## Description of the task
For the copy, please give all of the data again exactly and leave the pictures out.

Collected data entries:
━━━━━━━━

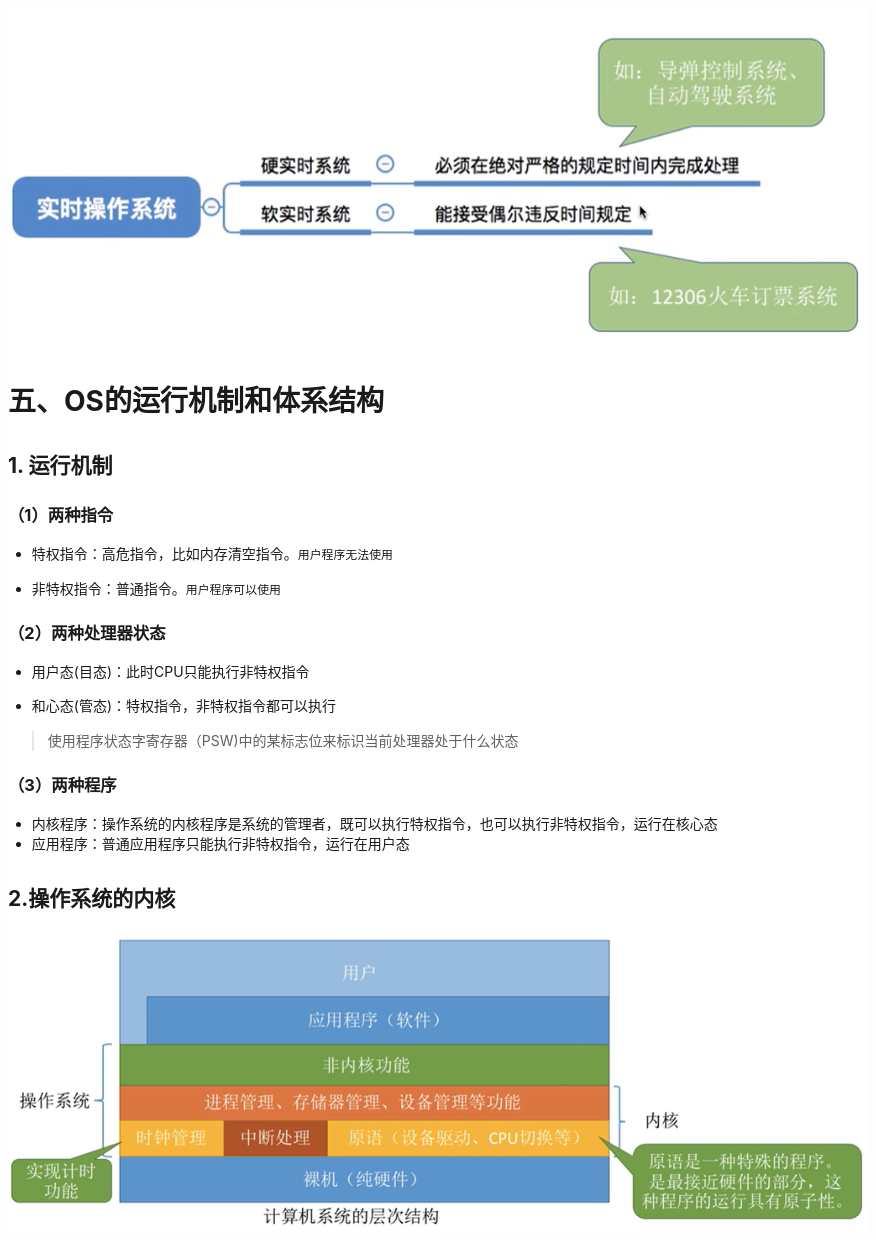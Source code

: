 ​	![image-20221025192855776](../../.vuepress/public/assets/images/image-20221025192855776.png)



# 五、OS的运行机制和体系结构

## 1. 运行机制

### （1）两种指令

* 特权指令：高危指令，比如内存清空指令。`用户程序无法使用`

* 非特权指令：普通指令。`用户程序可以使用`

### （2）两种处理器状态

* 用户态(目态)：此时CPU只能执行非特权指令

* 和心态(管态)：特权指令，非特权指令都可以执行



> 使用程序状态字寄存器（PSW)中的某标志位来标识当前处理器处于什么状态

### （3）两种程序

* 内核程序：操作系统的内核程序是系统的管理者，既可以执行特权指令，也可以执行非特权指令，运行在核心态
* 应用程序：普通应用程序只能执行非特权指令，运行在用户态

## 2.操作系统的内核

![image-20221025194519627](../../.vuepress/public/assets/images/image-20221025194519627.png)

━━━━━━━━

## Answer to this problem
Source code

: ​	![image-20221025192855776](../../.vuepress/public/assets/images/image-20221025192855776.png)



# 五、OS的运行机制和体系结构

## 1. 运行机制

### （1）两种指令

* 特权指令：高危指令，比如内存清空指令。`用户程序无法使用`

* 非特权指令：普通指令。`用户程序可以使用`

### （2）两种处理器状态

* 用户态(目态)：此时CPU只能执行非特权指令

* 和心态(管态)：特权指令，非特权指令都可以执行



> 使用程序状态字寄存器（PSW)中的某标志位来标识当前处理器处于什么状态

### （3）两种程序

* 内核程序：操作系统的内核程序是系统的管理者，既可以执行特权指令，也可以执行非特权指令，运行在核心态
* 应用程序：普通应用程序只能执行非特权指令，运行在用户态

## 2.操作系统的内核

![image-20221025194519627](../../.vuepress/public/assets/images/image-20221025194519627.png)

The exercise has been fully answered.